Saved data entries:

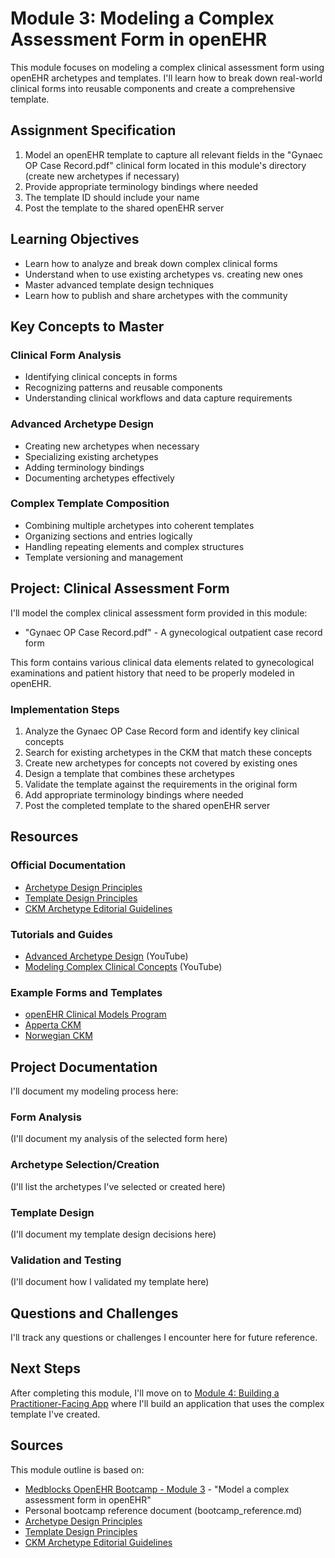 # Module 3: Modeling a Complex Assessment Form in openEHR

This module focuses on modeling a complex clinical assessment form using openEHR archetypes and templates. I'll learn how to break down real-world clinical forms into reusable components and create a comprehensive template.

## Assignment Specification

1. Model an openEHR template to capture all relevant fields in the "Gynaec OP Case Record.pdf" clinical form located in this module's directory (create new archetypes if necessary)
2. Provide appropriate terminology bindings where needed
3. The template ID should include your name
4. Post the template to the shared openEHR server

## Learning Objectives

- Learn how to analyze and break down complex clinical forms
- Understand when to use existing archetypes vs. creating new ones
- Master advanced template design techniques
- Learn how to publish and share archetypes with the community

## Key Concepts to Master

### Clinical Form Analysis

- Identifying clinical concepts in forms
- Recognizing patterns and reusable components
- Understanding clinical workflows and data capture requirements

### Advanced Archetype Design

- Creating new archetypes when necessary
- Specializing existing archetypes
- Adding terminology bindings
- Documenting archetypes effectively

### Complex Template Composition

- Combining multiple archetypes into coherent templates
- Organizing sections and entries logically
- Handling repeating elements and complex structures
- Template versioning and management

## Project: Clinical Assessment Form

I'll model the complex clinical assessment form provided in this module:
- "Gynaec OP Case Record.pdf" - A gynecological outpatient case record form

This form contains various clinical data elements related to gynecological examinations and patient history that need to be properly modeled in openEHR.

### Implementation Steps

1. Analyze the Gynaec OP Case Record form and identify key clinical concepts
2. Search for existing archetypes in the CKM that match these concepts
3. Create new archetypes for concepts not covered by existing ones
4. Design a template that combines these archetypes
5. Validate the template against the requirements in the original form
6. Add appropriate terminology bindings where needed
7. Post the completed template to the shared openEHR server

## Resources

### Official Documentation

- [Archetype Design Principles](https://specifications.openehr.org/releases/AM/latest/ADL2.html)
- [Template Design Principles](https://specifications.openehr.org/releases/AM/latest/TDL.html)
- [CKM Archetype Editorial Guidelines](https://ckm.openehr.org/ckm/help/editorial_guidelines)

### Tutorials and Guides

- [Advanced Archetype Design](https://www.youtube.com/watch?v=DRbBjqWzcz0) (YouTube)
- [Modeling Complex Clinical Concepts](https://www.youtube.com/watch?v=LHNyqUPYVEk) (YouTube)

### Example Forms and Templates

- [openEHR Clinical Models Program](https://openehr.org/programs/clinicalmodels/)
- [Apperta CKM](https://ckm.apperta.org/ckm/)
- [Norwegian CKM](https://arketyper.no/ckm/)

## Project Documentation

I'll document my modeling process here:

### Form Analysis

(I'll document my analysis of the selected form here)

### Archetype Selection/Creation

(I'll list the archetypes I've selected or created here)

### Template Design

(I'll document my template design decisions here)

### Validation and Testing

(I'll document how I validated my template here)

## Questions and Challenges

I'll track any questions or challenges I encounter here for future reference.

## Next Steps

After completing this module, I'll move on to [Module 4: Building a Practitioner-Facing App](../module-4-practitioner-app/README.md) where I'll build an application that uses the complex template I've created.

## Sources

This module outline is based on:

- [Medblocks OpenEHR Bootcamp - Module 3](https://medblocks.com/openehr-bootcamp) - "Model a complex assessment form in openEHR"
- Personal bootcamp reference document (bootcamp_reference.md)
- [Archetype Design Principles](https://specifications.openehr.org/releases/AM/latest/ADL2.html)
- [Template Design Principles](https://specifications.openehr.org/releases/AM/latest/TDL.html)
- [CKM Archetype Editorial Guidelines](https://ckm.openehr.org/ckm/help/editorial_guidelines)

==

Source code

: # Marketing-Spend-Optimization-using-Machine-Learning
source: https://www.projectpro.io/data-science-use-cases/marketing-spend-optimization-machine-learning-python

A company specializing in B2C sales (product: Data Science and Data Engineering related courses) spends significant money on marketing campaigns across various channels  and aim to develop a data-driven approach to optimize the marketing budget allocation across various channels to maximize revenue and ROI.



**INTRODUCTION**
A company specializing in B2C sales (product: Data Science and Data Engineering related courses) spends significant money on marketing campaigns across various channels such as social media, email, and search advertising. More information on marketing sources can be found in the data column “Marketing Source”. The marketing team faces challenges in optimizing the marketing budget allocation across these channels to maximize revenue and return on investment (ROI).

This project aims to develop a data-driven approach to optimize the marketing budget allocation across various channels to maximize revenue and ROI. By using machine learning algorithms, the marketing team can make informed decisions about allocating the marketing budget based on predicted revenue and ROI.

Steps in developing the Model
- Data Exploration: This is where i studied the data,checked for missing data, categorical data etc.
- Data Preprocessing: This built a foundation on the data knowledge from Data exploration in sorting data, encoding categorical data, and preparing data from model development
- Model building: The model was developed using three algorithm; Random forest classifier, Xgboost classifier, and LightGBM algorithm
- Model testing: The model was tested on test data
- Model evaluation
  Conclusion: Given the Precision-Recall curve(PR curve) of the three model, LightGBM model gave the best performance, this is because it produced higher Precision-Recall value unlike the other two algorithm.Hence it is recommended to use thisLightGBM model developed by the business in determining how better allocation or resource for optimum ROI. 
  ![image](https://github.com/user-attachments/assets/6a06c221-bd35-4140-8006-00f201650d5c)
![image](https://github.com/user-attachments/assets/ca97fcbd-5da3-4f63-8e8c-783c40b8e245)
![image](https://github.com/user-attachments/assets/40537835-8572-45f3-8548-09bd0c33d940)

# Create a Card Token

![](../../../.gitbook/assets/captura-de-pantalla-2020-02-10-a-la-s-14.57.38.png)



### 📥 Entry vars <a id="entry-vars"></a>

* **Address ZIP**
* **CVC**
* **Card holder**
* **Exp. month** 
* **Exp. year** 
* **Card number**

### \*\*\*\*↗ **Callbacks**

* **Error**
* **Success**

EXERCISE INSTRUCTIONS – Looking at the data above, return every line from the one with "4. Design a" down to the one with "This module outline", exactly and inclusively.

ANSWER TO THIS EXERCISE –
4. Design a template that combines these archetypes
5. Validate the template against the requirements in the original form
6. Add appropriate terminology bindings where needed
7. Post the completed template to the shared openEHR server

## Resources

### Official Documentation

- [Archetype Design Principles](https://specifications.openehr.org/releases/AM/latest/ADL2.html)
- [Template Design Principles](https://specifications.openehr.org/releases/AM/latest/TDL.html)
- [CKM Archetype Editorial Guidelines](https://ckm.openehr.org/ckm/help/editorial_guidelines)

### Tutorials and Guides

- [Advanced Archetype Design](https://www.youtube.com/watch?v=DRbBjqWzcz0) (YouTube)
- [Modeling Complex Clinical Concepts](https://www.youtube.com/watch?v=LHNyqUPYVEk) (YouTube)

### Example Forms and Templates

- [openEHR Clinical Models Program](https://openehr.org/programs/clinicalmodels/)
- [Apperta CKM](https://ckm.apperta.org/ckm/)
- [Norwegian CKM](https://arketyper.no/ckm/)

## Project Documentation

I'll document my modeling process here:

### Form Analysis

(I'll document my analysis of the selected form here)

### Archetype Selection/Creation

(I'll list the archetypes I've selected or created here)

### Template Design

(I'll document my template design decisions here)

### Validation and Testing

(I'll document how I validated my template here)

## Questions and Challenges

I'll track any questions or challenges I encounter here for future reference.

## Next Steps

After completing this module, I'll move on to [Module 4: Building a Practitioner-Facing App](../module-4-practitioner-app/README.md) where I'll build an application that uses the complex template I've created.

## Sources

This module outline is based on:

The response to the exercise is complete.